Thursday, 1 February 2024: 2:15 PM
347/348 (The Baltimore Convention Center)
Elizabeth McCabe, MS, Univ. at Albany, Albany, NY; and J. M. Freedman

As development and growth of offshore wind energy continues in the region of the New York Bight (NYB; defined as the region of offshore waters south of Long Island and east of New Jersey), understanding mesoscale circulations such as the sea breeze and often accompanying low-level jet (LLJ) has become increasingly important. Offshore wind turbines continue to increase in size, and with heights extending up to 260 m above mean sea level (AMSL) there is a need for long term atmospheric measurements within the rotor plane. Aside from a temporary deployment by NYSERDA of two floating LiDAR buoys (measuring 20 – 200 m AMSL), located at Hudson South and Hudson North, and data collected from LiDAR buoys deployed by Atlantic Shores (measuring 10 – 250 m AMSL) and other offshore wind developers, the only long term wind profiles available (>5 years) are located onshore along Long Island and within NYC at New York State Mesonet (NYSM) profiler sites. Without long term hub height measurements at proposed locations for offshore wind farms, it is necessary to rely on models to fully understand the wind field.

The NYB sea breeze will play a key role in offshore wind energy in the northeastern US. The sea breeze is common in the late spring and summer months during periods of high power demand (i.e. afternoon hours) and is often accompanied by a low-level jet (LLJ). This LLJ features a wind speed maximum between 150 – 300 m AMSL, thus increasing gross capacity factors. Limited measurements of the wind profile offshore make it difficult to accurately forecast and understand the extent (both vertically and horizontally) of the sea breeze and LLJ. While models can provide a three-dimensional picture of the sea breeze circulation and extent of the LLJ, at this point, their performance in reproducing these features is underwhelming.

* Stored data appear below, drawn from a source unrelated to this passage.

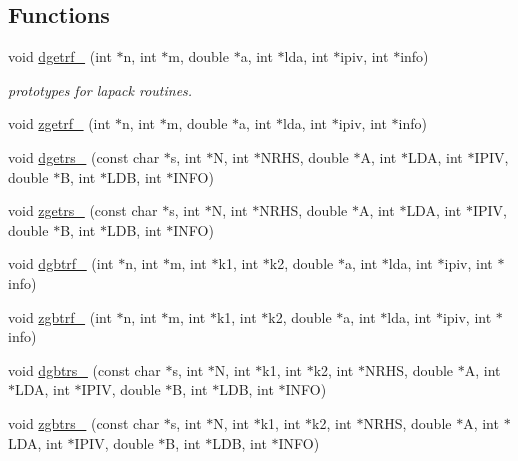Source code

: \subsection*{Functions}
\begin{DoxyCompactItemize}
\item 
void \hyperlink{namespaceodes_af0b7a0203a69c4fa322079ad196cdcae}{dgetrf\+\_\+} (int $\ast$n, int $\ast$m, double $\ast$a, int $\ast$lda, int $\ast$ipiv, int $\ast$info)
\begin{DoxyCompactList}\small\item\em prototypes for lapack routines. \end{DoxyCompactList}\item 
void \hyperlink{namespaceodes_a68cd3ad2ee6d143463ea0a41971b45ca}{zgetrf\+\_\+} (int $\ast$n, int $\ast$m, double $\ast$a, int $\ast$lda, int $\ast$ipiv, int $\ast$info)
\item 
void \hyperlink{namespaceodes_acb38308231063d618ca8f4bfcf8f3912}{dgetrs\+\_\+} (const char $\ast$s, int $\ast$N, int $\ast$N\+R\+H\+S, double $\ast$A, int $\ast$L\+D\+A, int $\ast$I\+P\+I\+V, double $\ast$B, int $\ast$L\+D\+B, int $\ast$I\+N\+F\+O)
\item 
void \hyperlink{namespaceodes_ab6f6bedf50ce1e3b9e01f7cacbd5a9a8}{zgetrs\+\_\+} (const char $\ast$s, int $\ast$N, int $\ast$N\+R\+H\+S, double $\ast$A, int $\ast$L\+D\+A, int $\ast$I\+P\+I\+V, double $\ast$B, int $\ast$L\+D\+B, int $\ast$I\+N\+F\+O)
\item 
void \hyperlink{namespaceodes_a84c781070989698cdb58c37a5074a91c}{dgbtrf\+\_\+} (int $\ast$n, int $\ast$m, int $\ast$k1, int $\ast$k2, double $\ast$a, int $\ast$lda, int $\ast$ipiv, int $\ast$info)
\item 
void \hyperlink{namespaceodes_ae9a95c96e0823f5ac279e572fba93550}{zgbtrf\+\_\+} (int $\ast$n, int $\ast$m, int $\ast$k1, int $\ast$k2, double $\ast$a, int $\ast$lda, int $\ast$ipiv, int $\ast$info)
\item 
void \hyperlink{namespaceodes_a8ef9d46ddb5b78777217d2162ac4470f}{dgbtrs\+\_\+} (const char $\ast$s, int $\ast$N, int $\ast$k1, int $\ast$k2, int $\ast$N\+R\+H\+S, double $\ast$A, int $\ast$L\+D\+A, int $\ast$I\+P\+I\+V, double $\ast$B, int $\ast$L\+D\+B, int $\ast$I\+N\+F\+O)
\item 
void \hyperlink{namespaceodes_ad56f5a1a4c30315e999fb0c3f1be7c24}{zgbtrs\+\_\+} (const char $\ast$s, int $\ast$N, int $\ast$k1, int $\ast$k2, int $\ast$N\+R\+H\+S, double $\ast$A, int $\ast$L\+D\+A, int $\ast$I\+P\+I\+V, double $\ast$B, int $\ast$L\+D\+B, int $\ast$I\+N\+F\+O)

\end{DoxyCompactItemize}
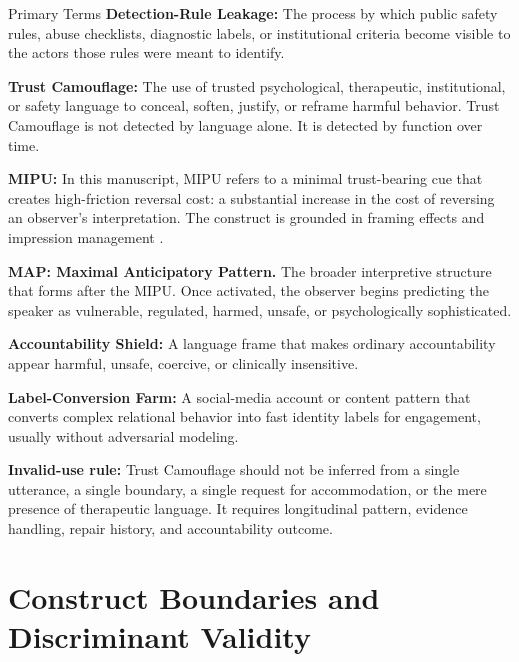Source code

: \documentclass[11pt, letterpaper]{article}
\newcommand{\term}[1]{\textbf{#1}}
\begin{document}
\begin{frameworkbox}{Primary Terms}
\small
\term{Detection-Rule Leakage:} The process by which public safety rules, abuse checklists, diagnostic labels, or institutional criteria become visible to the actors those rules were meant to identify.

\vspace{0.25em}
\term{Trust Camouflage:} The use of trusted psychological, therapeutic, institutional, or safety language to conceal, soften, justify, or reframe harmful behavior. Trust Camouflage is not detected by language alone. It is detected by function over time.

\vspace{0.25em}
\term{MIPU:} In this manuscript, MIPU refers to a minimal trust-bearing cue that creates high-friction reversal cost: a substantial increase in the cost of reversing an observer's interpretation. The construct is grounded in framing effects \cite{TverskyKahneman1981} and impression management \cite{Goffman1959}.

\vspace{0.25em}
\term{MAP: Maximal Anticipatory Pattern.} The broader interpretive structure that forms after the MIPU. Once activated, the observer begins predicting the speaker as vulnerable, regulated, harmed, unsafe, or psychologically sophisticated.

\vspace{0.25em}
\term{Accountability Shield:} A language frame that makes ordinary accountability appear harmful, unsafe, coercive, or clinically insensitive.

\vspace{0.25em}
\term{Label-Conversion Farm:} A social-media account or content pattern that converts complex relational behavior into fast identity labels for engagement, usually without adversarial modeling.
\end{frameworkbox}

\term{Invalid-use rule:} Trust Camouflage should not be inferred from a single utterance, a single boundary, a single request for accommodation, or the mere presence of therapeutic language. It requires longitudinal pattern, evidence handling, repair history, and accountability outcome.

\section{Construct Boundaries and Discriminant Validity}
\end{document}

Using the Weather Research and Forecasting Model (WRF; Skamarock et al. 2021), the goal of this study is to perform sensitivity analysis to determine the best WRF model configuration to represent the dynamics of the New York Bight (NYB) sea breeze and LLJ. We vary planetary boundary layer (PBL) schemes, vertical levels, and land surface parameterizations to determine the effect (if any) on model performance and accuracy. The results of this sensitivity analysis will help to determine the driving forces behind LLJ development during a sea breeze by considering SST gradients, atmospheric stability, and pressure gradients.

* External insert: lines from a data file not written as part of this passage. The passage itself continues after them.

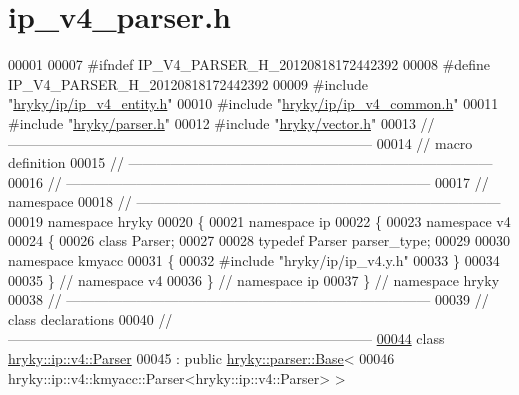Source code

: \hypertarget{ip__v4__parser_8h_source}{\section{ip\-\_\-v4\-\_\-parser.\-h}
}

\begin{DoxyCode}
00001 
00007 \textcolor{preprocessor}{#ifndef IP\_V4\_PARSER\_H\_20120818172442392}
00008 \textcolor{preprocessor}{}\textcolor{preprocessor}{#define IP\_V4\_PARSER\_H\_20120818172442392}
00009 \textcolor{preprocessor}{}\textcolor{preprocessor}{#include "\hyperlink{ip__v4__entity_8h}{hryky/ip/ip_v4_entity.h}"}
00010 \textcolor{preprocessor}{#include "\hyperlink{ip__v4__common_8h}{hryky/ip/ip_v4_common.h}"}
00011 \textcolor{preprocessor}{#include "\hyperlink{parser_8h}{hryky/parser.h}"}
00012 \textcolor{preprocessor}{#include "\hyperlink{vector_8h}{hryky/vector.h}"}
00013 \textcolor{comment}{//
      ------------------------------------------------------------------------------}
00014 \textcolor{comment}{// macro definition}
00015 \textcolor{comment}{//
      ------------------------------------------------------------------------------}
00016 \textcolor{comment}{//
      ------------------------------------------------------------------------------}
00017 \textcolor{comment}{// namespace}
00018 \textcolor{comment}{//
      ------------------------------------------------------------------------------}
00019 \textcolor{keyword}{namespace }hryky
00020 \{
00021 \textcolor{keyword}{namespace }ip
00022 \{
00023 \textcolor{keyword}{namespace }v4
00024 \{
00026     \textcolor{keyword}{class }Parser;
00027 
00028     \textcolor{keyword}{typedef} Parser parser\_type;
00029 
00030 \textcolor{keyword}{namespace }kmyacc
00031 \{
00032 \textcolor{preprocessor}{#include "hryky/ip/ip\_v4.y.h"}
00033 \}
00034 
00035 \} \textcolor{comment}{// namespace v4}
00036 \} \textcolor{comment}{// namespace ip}
00037 \} \textcolor{comment}{// namespace hryky}
00038 \textcolor{comment}{//
      ------------------------------------------------------------------------------}
00039 \textcolor{comment}{// class declarations}
00040 \textcolor{comment}{//
      ------------------------------------------------------------------------------}
\hypertarget{ip__v4__parser_8h_source_l00044}{}\hyperlink{classhryky_1_1ip_1_1v4_1_1_parser}{00044} \textcolor{comment}{}\textcolor{keyword}{class }\hyperlink{classhryky_1_1ip_1_1v4_1_1_parser}{hryky::ip::v4::Parser}
00045     : \textcolor{keyword}{public} \hyperlink{classhryky_1_1parser_1_1_base}{hryky::parser::Base}<
00046         hryky::ip::v4::kmyacc::Parser<hryky::ip::v4::Parser> >

\end{DoxyCode}
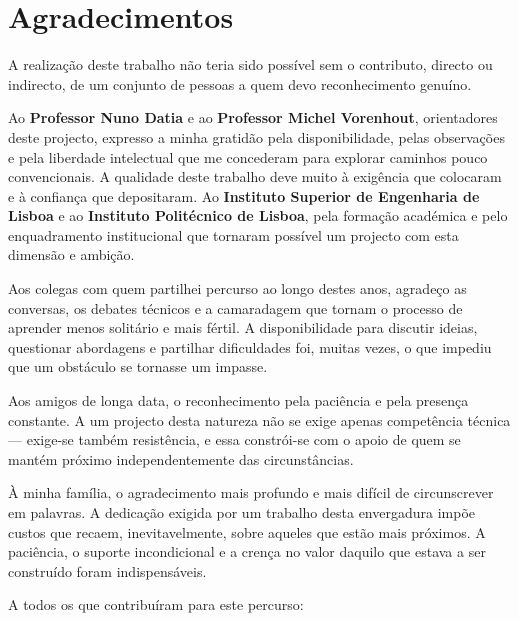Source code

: %
%
\chapter*{Agradecimentos}
\label{cha:agradecimentos}
\enlargethispage{2.5cm}
{\setlength{\parskip}{3pt}

A realização deste trabalho não teria sido possível sem o contributo, directo ou indirecto, de um conjunto de pessoas a quem devo reconhecimento genuíno.

Ao \textbf{Professor Nuno Datia} e ao \textbf{Professor Michel Vorenhout}, orientadores deste projecto, expresso a minha gratidão pela disponibilidade, pelas observações e pela liberdade intelectual que me concederam para explorar caminhos pouco convencionais. A qualidade deste trabalho deve muito à exigência que colocaram e à confiança que depositaram. Ao \textbf{Instituto Superior de Engenharia de Lisboa} e ao \textbf{Instituto Politécnico de Lisboa}, pela formação académica e pelo enquadramento institucional que tornaram possível um projecto com esta dimensão e ambição.

Aos colegas com quem partilhei percurso ao longo destes anos, agradeço as conversas, os debates técnicos e a camaradagem que tornam o processo de aprender menos solitário e mais fértil. A disponibilidade para discutir ideias, questionar abordagens e partilhar dificuldades foi, muitas vezes, o que impediu que um obstáculo se tornasse um impasse.

Aos amigos de longa data, o reconhecimento pela paciência e pela presença constante. A um projecto desta natureza não se exige apenas competência técnica --- exige-se também resistência, e essa constrói-se com o apoio de quem se mantém próximo independentemente das circunstâncias.

À minha família, o agradecimento mais profundo e mais difícil de circunscrever em palavras. A dedicação exigida por um trabalho desta envergadura impõe custos que recaem, inevitavelmente, sobre aqueles que estão mais próximos. A paciência, o suporte incondicional e a crença no valor daquilo que estava a ser construído foram indispensáveis.

\vspace{0.5cm}

\noindent A todos os que contribuíram para este percurso:

\vspace{0.2cm}

}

Figure 1. Comparison of LiDAR observations to model predictions during a sea breeze and LLJ event at 2300 UTC (7 PM Local Time) on 9 June 2020. Results from one model run (using Yonsei University PBL scheme and Noah surface layer physics) at four sites, including New York State Mesonet sites Wantagh and East Hampton, and NYSERDA deployed floating LiDARs at sites Hudson North and South. The white shaded regions represent Bureau of Ocean Energy management Wind Energy Areas (BOEM WEAs).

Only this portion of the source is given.